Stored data

---+---

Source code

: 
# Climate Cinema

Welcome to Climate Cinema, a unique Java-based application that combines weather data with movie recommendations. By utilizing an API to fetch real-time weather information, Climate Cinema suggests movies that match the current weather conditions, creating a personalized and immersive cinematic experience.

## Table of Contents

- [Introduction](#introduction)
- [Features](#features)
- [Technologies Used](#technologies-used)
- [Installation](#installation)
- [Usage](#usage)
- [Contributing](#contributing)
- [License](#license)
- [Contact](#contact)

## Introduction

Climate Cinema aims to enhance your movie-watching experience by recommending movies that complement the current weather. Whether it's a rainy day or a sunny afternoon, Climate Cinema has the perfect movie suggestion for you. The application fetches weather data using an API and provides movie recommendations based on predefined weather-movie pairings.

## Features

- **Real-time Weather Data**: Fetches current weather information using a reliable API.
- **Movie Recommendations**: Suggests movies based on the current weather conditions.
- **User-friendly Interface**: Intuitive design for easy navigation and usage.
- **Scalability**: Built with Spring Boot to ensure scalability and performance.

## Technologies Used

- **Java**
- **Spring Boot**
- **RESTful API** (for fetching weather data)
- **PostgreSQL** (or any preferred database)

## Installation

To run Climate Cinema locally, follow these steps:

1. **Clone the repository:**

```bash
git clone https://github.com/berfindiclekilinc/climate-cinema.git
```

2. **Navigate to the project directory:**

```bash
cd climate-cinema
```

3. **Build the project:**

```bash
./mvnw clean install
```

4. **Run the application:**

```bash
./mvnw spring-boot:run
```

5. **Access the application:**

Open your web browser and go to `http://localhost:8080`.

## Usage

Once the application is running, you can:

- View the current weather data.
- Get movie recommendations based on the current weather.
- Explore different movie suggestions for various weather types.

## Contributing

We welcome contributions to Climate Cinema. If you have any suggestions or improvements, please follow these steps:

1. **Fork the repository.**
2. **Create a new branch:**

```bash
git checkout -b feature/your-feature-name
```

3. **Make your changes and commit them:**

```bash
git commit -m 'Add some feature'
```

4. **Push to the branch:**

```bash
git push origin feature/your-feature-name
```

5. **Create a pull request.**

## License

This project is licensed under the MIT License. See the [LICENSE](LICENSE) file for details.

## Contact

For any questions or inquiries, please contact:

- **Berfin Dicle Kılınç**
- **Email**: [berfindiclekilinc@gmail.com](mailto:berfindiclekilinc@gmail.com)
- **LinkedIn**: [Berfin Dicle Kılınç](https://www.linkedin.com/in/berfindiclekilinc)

---+---

● **WHAT THE EXERCISE ASKS**: Each line in the data that holds the string "Java" should be found and copied.

● **YOUR RESPONSE**:
Welcome to Climate Cinema, a unique Java-based application that combines weather data with movie recommendations. By utilizing an API to fetch real-time weather information, Climate Cinema suggests movies that match the current weather conditions, creating a personalized and immersive cinematic experience.
- **Java**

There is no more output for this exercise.